Java 8: Lambda with variable arguments

What I did was for my own use case was to define a helper method that accepts varargs and then invokes the lambda. My goals were to 1) be able to define a function within a method for succinctness and scoping (i.e., the lambda) and 2) make calls to that lambda very succinct. The original poster may have had similar goals since he mentioned, in one of the comments above, wanting to avoid the verbosity of writing Object[] {...} for every call. Perhaps this will be useful for others.

Step #1: define the helper method:

public static void accept(Consumer<Object[]> invokeMe, Object... args) {
    invokeMe.accept(args);
}

Step #2: define a lambda which can use a varying number of arguments:

Consumer<Object[]> add = args -> {
    int sum = 0;
    for (Object arg : args)
        sum += (int) arg;
    System.out.println(sum);
};

Step #3: invoke the lambda many times - this succinctness was why I wanted the syntactic sugar:

accept(add, 1);
accept(add, 1, 2);
accept(add, 1, 2, 3);
accept(add, 1, 2, 3, 4);
accept(add, 1, 2, 3, 4, 5);
accept(add, 1, 2, 3, 4, 5, 6);

In Java you need to use an array like this.

test((Object[] args) -> me.call(args));

If call takes an array variable args this will work. If not you can use reflection to make the call instead.


The final solution I currently use is defining a hierarchy of interfaces (as stated in the question) and use default methods to avoid failure. Pseudo code looks like this:

interface VarArgsRunnable {
     default void run(Object ... arguments) {
          throw new UnsupportedOperationException("not possible");
     }
     default int getNumberOfArguments() {
          throw new UnsupportedOperationException("unknown");
     }
}

and a interface for four arguments for instance:

@FunctionalInterface
interface VarArgsRunnable4 extends VarArgsRunnable {
     @Override
     default void run(Object ... arguments) {
          assert(arguments.length == 4);
          run(arguments[0], arguments[1], arguments[2], arguments[3]);
     }

     void run(Object arg0, Object arg1, Object arg2, Object arg3, Object arg4);

     @Override
     default int getNumberOfArguments() {
          return 4;
     }
}

Having defined 11 interfaces from VarArgsRunnable0 to VarArgsRunnable10 overloading a method becomes quite easy.

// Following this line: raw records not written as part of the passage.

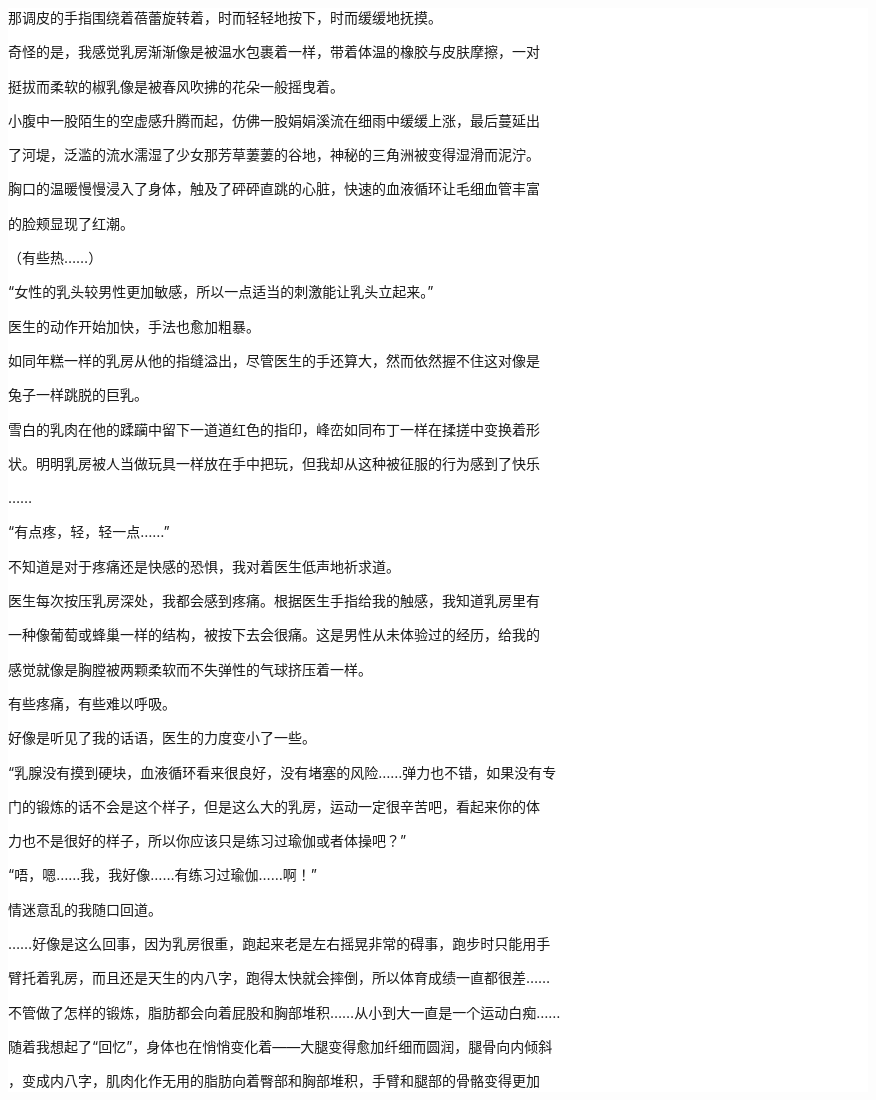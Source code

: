那调皮的手指围绕着蓓蕾旋转着，时而轻轻地按下，时而缓缓地抚摸。

奇怪的是，我感觉乳房渐渐像是被温水包裹着一样，带着体温的橡胶与皮肤摩擦，一对

挺拔而柔软的椒乳像是被春风吹拂的花朵一般摇曳着。

小腹中一股陌生的空虚感升腾而起，仿佛一股娟娟溪流在细雨中缓缓上涨，最后蔓延出

了河堤，泛滥的流水濡湿了少女那芳草萋萋的谷地，神秘的三角洲被变得湿滑而泥泞。



胸口的温暖慢慢浸入了身体，触及了砰砰直跳的心脏，快速的血液循环让毛细血管丰富

的脸颊显现了红潮。

（有些热……）

“女性的乳头较男性更加敏感，所以一点适当的刺激能让乳头立起来。”

医生的动作开始加快，手法也愈加粗暴。

如同年糕一样的乳房从他的指缝溢出，尽管医生的手还算大，然而依然握不住这对像是

兔子一样跳脱的巨乳。

雪白的乳肉在他的蹂躏中留下一道道红色的指印，峰峦如同布丁一样在揉搓中变换着形

状。明明乳房被人当做玩具一样放在手中把玩，但我却从这种被征服的行为感到了快乐

……

“有点疼，轻，轻一点……”

不知道是对于疼痛还是快感的恐惧，我对着医生低声地祈求道。

医生每次按压乳房深处，我都会感到疼痛。根据医生手指给我的触感，我知道乳房里有

一种像葡萄或蜂巢一样的结构，被按下去会很痛。这是男性从未体验过的经历，给我的

感觉就像是胸膛被两颗柔软而不失弹性的气球挤压着一样。

有些疼痛，有些难以呼吸。

好像是听见了我的话语，医生的力度变小了一些。

“乳腺没有摸到硬块，血液循环看来很良好，没有堵塞的风险……弹力也不错，如果没有专

门的锻炼的话不会是这个样子，但是这么大的乳房，运动一定很辛苦吧，看起来你的体

力也不是很好的样子，所以你应该只是练习过瑜伽或者体操吧？”

“唔，嗯……我，我好像……有练习过瑜伽……啊！”

情迷意乱的我随口回道。

……好像是这么回事，因为乳房很重，跑起来老是左右摇晃非常的碍事，跑步时只能用手

臂托着乳房，而且还是天生的内八字，跑得太快就会摔倒，所以体育成绩一直都很差……

不管做了怎样的锻炼，脂肪都会向着屁股和胸部堆积……从小到大一直是一个运动白痴……



随着我想起了“回忆”，身体也在悄悄变化着——大腿变得愈加纤细而圆润，腿骨向内倾斜

，变成内八字，肌肉化作无用的脂肪向着臀部和胸部堆积，手臂和腿部的骨骼变得更加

public void myMethod(VarArgsRunnable runnable, Object ... arguments) {
     runnable.run(arguments);
}

Since Java can not compose a Lambda by finding the correct extended functional interface of VarArgsRunnable by using something like instance.myMethod((index, value) -> doSomething(to(index), to(value)), 10, "value") one need to overload the method using the correct interface.

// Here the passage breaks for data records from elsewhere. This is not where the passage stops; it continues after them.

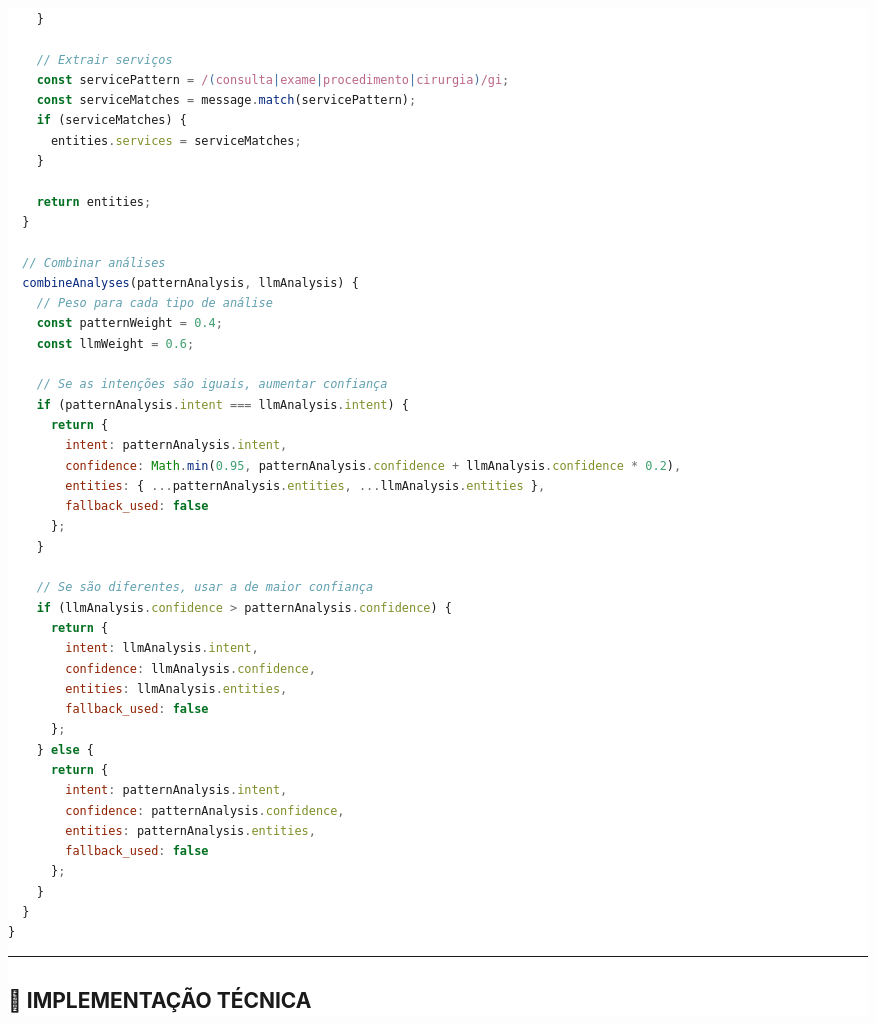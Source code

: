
 ```javascript
    }

    // Extrair serviços
    const servicePattern = /(consulta|exame|procedimento|cirurgia)/gi;
    const serviceMatches = message.match(servicePattern);
    if (serviceMatches) {
      entities.services = serviceMatches;
    }

    return entities;
  }

  // Combinar análises
  combineAnalyses(patternAnalysis, llmAnalysis) {
    // Peso para cada tipo de análise
    const patternWeight = 0.4;
    const llmWeight = 0.6;

    // Se as intenções são iguais, aumentar confiança
    if (patternAnalysis.intent === llmAnalysis.intent) {
      return {
        intent: patternAnalysis.intent,
        confidence: Math.min(0.95, patternAnalysis.confidence + llmAnalysis.confidence * 0.2),
        entities: { ...patternAnalysis.entities, ...llmAnalysis.entities },
        fallback_used: false
      };
    }

    // Se são diferentes, usar a de maior confiança
    if (llmAnalysis.confidence > patternAnalysis.confidence) {
      return {
        intent: llmAnalysis.intent,
        confidence: llmAnalysis.confidence,
        entities: llmAnalysis.entities,
        fallback_used: false
      };
    } else {
      return {
        intent: patternAnalysis.intent,
        confidence: patternAnalysis.confidence,
        entities: patternAnalysis.entities,
        fallback_used: false
      };
    }
  }
}
```

---

## 🔧 **IMPLEMENTAÇÃO TÉCNICA**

public void myMethod(VarArgsRunnable2 runnable, Object arg0, Object arg1) {
    myMethod((VarArgsRunnable)runnable, combine(arg0, arg1));
}

private static Object [] combine(Object ... values) {
    return values;
}

Since this requires to cast Object to any appropriated type using to(...) one can go for parameterization using Generics in order to avoid this usage.

The to-method looks like this: public static T to(Object value) { return (T)value; //Supress this warning }

The example is lame but I use it to call a method with multiple arguments being a permutation of all potential combinations (for testing purposes) like:

run((index, value) -> doTheTestSequence(index, value), values(10, 11, 12), values("A", "B", "C"));

So this little line runs 6 invocations. So you see this is a neat helper being able to test multiple stuff in a single line instead of defining a lot more or use multiple methods in TestNG and whatever... .

PS: Having no need to use reflections is quite a good thing, since it can not fail and is quite save argument count wise.